Ben Affleck has performed a remarkable career turnaround in the past few years, re-establishing his credibility as both an actor and director with such recent fare as “Gone Girl” and the Oscar-winning “Argo”. It’s hard to believe that he was once one of the most reviled and derided actors in Hollywood. Well, in holiday miracle that probably owes more to Krampus than jolly old Saint Nicholas, “Surviving Christmas” will make you hate Ben Affleck all over again.

Wealthy advertising executive Drew Latham (Affleck) surprises his girlfriend Missy (Jennifer Morrison) with tickets for a tropical Fiji vacation for the Holidays but she is horrified because Christmas is a family time. Taking his reluctance to spend time with his family or even introduce her to them as a sign that he has no intentions to settle down, she dumps him and Drew faces the prospect of Christmas on his own. When his address book of acquaintances fails to provide a route to Christmas companionship, he finds himself on the front steps of his childhood home, now the residence of the Valco family. Impulsively, he offers the Valcos $250,000 is they will agree to be his family for the Holidays.

Affleck is at his most disinterestedly charmless here, and his Drew Latham is a deeply unsympathetic and superficial character. There’s a sleepy-eyed smugness to his performance that prevents you from developing any kind of sympathy for him. His decisions seem arbitrary and forced, shunting the plot along from one bone-headed event to the next. The Valcos, his surrogate family, have their own issues to wrestle with but at no point does either party learn from each other, grow or form any kind of convincing rapport. The late James Gandolfini seems dispiritedly resigned to enduring the film while Catherine O’Hara seems to be suffering a kind of maternal purgatory for her sins as Mrs McAllister in the “Home Alone” series. Famously, the film was shot without ever having a completed script. Much of it was improvised, and it shows especially in scenes where Affleck visibly flounders as he tries to give his character some kind of backstory. I guess Matt Damon must have done most of the heavy lifting on the script of “Good Will Hunting”.

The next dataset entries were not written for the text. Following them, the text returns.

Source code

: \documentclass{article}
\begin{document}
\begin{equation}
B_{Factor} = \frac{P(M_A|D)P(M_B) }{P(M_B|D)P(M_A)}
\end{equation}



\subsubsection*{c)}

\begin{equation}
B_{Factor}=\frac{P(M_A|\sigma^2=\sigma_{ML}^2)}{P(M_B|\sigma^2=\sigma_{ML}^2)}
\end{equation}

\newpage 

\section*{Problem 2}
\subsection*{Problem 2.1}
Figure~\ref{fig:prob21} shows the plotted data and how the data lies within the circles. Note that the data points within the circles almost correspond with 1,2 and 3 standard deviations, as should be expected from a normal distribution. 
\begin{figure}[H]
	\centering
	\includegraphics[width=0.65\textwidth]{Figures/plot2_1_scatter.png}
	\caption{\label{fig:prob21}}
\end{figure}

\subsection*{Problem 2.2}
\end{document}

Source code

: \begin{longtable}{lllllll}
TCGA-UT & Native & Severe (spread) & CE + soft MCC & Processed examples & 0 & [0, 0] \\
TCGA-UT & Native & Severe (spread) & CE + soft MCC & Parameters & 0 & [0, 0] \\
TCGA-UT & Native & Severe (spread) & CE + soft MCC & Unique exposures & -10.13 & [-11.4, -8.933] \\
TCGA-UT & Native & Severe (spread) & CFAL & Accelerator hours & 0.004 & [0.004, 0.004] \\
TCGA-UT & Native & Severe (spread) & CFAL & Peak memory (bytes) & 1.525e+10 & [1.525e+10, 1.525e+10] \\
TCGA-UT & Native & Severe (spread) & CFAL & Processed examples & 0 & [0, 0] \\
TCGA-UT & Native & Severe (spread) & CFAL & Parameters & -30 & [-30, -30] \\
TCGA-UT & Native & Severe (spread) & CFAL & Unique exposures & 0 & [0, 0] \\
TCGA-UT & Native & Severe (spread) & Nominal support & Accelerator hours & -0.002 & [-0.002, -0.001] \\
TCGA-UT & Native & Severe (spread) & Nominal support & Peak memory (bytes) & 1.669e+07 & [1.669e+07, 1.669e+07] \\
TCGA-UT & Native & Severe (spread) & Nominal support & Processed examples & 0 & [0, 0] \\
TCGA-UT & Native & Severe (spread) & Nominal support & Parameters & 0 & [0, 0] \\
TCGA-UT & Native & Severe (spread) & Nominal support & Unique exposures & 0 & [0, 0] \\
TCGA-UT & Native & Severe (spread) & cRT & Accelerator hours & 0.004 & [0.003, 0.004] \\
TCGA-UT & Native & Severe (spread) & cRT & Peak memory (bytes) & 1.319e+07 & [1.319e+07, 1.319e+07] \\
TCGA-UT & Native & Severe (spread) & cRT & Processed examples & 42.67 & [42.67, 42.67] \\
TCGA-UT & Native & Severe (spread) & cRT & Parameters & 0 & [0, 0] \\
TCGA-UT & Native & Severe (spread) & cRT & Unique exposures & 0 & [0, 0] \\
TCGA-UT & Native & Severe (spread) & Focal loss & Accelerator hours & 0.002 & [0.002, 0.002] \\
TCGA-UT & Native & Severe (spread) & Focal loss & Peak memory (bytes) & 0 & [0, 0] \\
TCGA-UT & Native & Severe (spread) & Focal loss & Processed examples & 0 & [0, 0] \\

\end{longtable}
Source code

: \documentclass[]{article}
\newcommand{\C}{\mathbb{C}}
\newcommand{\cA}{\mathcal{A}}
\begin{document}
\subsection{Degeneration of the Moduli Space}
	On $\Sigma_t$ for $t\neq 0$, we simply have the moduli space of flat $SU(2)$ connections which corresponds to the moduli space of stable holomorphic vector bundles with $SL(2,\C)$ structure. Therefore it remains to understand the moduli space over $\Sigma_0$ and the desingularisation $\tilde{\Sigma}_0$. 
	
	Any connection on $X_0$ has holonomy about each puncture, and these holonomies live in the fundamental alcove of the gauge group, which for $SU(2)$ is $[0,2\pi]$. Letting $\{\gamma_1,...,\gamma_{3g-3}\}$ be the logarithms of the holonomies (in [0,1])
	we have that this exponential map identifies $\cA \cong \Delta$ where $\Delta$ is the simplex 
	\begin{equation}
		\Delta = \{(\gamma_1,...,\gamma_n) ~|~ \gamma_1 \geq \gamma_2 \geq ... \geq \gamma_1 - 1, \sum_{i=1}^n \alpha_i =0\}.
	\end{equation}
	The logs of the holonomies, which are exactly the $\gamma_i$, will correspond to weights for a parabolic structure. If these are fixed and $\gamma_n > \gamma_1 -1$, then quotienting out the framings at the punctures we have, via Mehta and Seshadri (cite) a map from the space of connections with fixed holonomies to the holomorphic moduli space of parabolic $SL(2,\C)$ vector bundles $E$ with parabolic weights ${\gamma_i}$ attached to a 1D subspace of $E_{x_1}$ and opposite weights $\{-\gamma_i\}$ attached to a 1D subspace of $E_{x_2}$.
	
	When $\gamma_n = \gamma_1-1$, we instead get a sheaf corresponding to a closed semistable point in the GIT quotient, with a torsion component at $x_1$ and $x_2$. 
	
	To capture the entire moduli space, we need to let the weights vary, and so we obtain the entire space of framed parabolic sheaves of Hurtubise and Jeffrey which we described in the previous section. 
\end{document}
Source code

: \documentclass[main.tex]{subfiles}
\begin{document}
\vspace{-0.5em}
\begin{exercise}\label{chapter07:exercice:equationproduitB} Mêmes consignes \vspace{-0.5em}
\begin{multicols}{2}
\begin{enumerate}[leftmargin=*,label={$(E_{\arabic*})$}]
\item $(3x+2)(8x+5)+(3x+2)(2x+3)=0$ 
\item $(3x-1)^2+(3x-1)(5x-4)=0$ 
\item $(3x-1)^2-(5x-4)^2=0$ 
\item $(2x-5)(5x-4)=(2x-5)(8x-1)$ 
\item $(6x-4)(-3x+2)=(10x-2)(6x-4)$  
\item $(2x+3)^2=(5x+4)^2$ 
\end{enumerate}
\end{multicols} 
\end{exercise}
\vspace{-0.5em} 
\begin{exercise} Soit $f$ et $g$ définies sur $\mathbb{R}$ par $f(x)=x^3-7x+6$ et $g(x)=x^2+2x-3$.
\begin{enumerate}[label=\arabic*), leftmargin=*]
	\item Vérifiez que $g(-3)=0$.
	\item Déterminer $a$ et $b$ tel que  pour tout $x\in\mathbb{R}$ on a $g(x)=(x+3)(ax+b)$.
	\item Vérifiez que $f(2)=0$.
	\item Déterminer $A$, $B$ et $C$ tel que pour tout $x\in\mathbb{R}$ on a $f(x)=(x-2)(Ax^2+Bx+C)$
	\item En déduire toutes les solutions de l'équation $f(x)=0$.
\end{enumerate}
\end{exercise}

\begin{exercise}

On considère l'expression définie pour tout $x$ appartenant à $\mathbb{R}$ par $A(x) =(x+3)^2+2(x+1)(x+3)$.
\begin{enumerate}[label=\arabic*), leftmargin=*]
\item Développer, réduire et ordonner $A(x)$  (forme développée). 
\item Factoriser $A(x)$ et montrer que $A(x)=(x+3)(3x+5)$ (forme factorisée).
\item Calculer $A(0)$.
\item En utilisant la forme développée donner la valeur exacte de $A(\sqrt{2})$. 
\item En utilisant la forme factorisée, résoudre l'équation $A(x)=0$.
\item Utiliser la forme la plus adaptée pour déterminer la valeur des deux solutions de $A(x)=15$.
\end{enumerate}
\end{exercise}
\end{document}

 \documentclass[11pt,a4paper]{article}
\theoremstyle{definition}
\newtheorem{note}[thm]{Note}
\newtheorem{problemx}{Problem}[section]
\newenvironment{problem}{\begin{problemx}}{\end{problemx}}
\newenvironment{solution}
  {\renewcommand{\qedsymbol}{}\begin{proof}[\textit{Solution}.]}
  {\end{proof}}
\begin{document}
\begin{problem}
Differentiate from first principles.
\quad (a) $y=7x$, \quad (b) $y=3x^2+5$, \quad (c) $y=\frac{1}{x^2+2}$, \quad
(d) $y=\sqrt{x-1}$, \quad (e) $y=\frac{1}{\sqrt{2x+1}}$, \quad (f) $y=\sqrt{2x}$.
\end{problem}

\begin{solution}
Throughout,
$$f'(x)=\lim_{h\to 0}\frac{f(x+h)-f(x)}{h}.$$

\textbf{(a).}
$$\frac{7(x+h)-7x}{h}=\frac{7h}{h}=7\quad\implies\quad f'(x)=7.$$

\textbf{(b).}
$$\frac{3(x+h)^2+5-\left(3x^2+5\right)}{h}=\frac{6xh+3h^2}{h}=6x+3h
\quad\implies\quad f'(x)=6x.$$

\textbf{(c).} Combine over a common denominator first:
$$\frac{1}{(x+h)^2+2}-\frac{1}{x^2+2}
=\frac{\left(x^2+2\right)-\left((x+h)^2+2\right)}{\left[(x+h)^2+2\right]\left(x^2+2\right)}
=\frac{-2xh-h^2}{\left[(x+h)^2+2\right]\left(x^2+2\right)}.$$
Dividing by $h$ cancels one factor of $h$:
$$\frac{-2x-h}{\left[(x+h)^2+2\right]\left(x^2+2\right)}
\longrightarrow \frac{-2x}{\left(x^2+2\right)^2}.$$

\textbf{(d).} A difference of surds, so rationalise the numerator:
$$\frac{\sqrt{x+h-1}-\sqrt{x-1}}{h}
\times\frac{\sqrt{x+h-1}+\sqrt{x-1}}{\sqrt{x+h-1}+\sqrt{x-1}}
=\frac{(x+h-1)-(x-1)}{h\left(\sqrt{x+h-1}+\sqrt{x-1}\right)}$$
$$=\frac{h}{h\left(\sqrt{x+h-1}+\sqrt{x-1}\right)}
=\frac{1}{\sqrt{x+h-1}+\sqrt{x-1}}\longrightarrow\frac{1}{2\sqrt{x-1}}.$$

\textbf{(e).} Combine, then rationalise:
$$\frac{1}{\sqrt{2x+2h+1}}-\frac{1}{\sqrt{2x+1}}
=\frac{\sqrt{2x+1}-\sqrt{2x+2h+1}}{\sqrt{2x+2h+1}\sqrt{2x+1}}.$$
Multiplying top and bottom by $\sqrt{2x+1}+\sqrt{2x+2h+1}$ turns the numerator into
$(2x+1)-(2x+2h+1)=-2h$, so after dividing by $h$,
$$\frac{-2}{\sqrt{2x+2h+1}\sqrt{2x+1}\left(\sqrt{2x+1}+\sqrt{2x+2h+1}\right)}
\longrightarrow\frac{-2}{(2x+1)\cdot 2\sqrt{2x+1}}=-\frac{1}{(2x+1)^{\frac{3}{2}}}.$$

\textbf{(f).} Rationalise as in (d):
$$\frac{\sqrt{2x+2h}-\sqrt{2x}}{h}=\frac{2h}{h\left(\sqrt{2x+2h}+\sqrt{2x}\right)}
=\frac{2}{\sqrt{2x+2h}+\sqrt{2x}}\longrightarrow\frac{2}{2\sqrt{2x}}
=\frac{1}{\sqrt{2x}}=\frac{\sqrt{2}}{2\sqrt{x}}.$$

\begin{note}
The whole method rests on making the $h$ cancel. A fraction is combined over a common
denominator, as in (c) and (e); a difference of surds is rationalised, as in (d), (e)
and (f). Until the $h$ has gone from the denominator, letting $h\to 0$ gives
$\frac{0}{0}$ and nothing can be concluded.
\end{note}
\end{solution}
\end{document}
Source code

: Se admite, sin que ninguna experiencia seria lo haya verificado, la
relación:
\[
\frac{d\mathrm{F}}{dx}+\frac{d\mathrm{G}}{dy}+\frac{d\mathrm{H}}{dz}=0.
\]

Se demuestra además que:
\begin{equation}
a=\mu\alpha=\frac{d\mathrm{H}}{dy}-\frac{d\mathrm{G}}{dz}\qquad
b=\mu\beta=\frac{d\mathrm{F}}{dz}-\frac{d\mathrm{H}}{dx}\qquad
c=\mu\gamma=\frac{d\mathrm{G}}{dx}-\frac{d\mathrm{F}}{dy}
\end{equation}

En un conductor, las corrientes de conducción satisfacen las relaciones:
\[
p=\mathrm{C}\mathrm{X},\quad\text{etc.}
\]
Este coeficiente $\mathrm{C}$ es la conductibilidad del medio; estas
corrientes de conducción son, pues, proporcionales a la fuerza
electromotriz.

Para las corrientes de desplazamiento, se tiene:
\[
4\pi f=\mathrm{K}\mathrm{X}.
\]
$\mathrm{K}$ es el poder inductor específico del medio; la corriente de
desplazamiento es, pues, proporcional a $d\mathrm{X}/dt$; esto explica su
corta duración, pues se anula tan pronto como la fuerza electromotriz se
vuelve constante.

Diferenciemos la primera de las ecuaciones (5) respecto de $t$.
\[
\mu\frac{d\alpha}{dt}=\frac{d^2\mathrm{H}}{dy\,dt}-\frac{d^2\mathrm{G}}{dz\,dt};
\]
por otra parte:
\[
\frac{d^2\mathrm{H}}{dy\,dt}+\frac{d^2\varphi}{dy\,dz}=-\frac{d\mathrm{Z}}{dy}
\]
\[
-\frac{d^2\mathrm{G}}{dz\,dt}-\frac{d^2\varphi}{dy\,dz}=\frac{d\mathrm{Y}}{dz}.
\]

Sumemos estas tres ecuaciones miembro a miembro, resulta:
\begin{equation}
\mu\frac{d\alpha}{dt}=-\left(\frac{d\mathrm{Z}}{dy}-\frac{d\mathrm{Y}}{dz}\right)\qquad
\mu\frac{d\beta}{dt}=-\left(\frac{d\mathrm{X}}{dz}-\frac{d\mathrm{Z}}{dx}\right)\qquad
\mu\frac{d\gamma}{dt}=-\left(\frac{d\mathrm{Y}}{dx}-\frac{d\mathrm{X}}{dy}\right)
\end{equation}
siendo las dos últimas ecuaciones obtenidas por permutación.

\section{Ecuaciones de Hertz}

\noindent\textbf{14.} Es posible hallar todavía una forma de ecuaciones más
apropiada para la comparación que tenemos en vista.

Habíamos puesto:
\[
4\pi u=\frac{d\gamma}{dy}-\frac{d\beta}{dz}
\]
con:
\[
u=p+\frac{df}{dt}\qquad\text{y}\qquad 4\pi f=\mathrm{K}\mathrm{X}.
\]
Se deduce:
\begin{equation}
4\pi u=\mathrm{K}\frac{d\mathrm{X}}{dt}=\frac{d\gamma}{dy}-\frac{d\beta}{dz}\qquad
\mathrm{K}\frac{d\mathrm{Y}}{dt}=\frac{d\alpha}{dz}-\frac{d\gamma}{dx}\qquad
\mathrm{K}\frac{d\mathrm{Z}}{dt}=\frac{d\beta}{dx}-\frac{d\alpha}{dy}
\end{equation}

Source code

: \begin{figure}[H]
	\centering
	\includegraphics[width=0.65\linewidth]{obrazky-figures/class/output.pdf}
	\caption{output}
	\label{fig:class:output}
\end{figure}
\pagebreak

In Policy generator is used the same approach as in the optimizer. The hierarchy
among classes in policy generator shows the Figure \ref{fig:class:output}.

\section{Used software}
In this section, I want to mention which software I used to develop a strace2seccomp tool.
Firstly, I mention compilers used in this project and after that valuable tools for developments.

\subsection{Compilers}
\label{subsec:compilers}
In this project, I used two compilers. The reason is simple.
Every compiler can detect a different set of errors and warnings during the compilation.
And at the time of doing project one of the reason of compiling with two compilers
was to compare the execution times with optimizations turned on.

Affleck’s character is never less than obnoxious and doesn’t change or grow at all during the course of the movie, save for an improbable Damascene conversion right at the end to facilitate a bafflingly unlikely romance with the Valco’s daughter Alicia (Christina Applegate).

Joyless, charmless and utterly lacking in even the smallest amount of seasonal magic “Surviving Christmas” is a 91 minute one-movie war on Christmas. If this film provides the darkness and pain Affleck will be mining for his portrayal of the Dark Knight, then we’re in for quite a treat in “Batman v Superman: Dawn Of Justice”.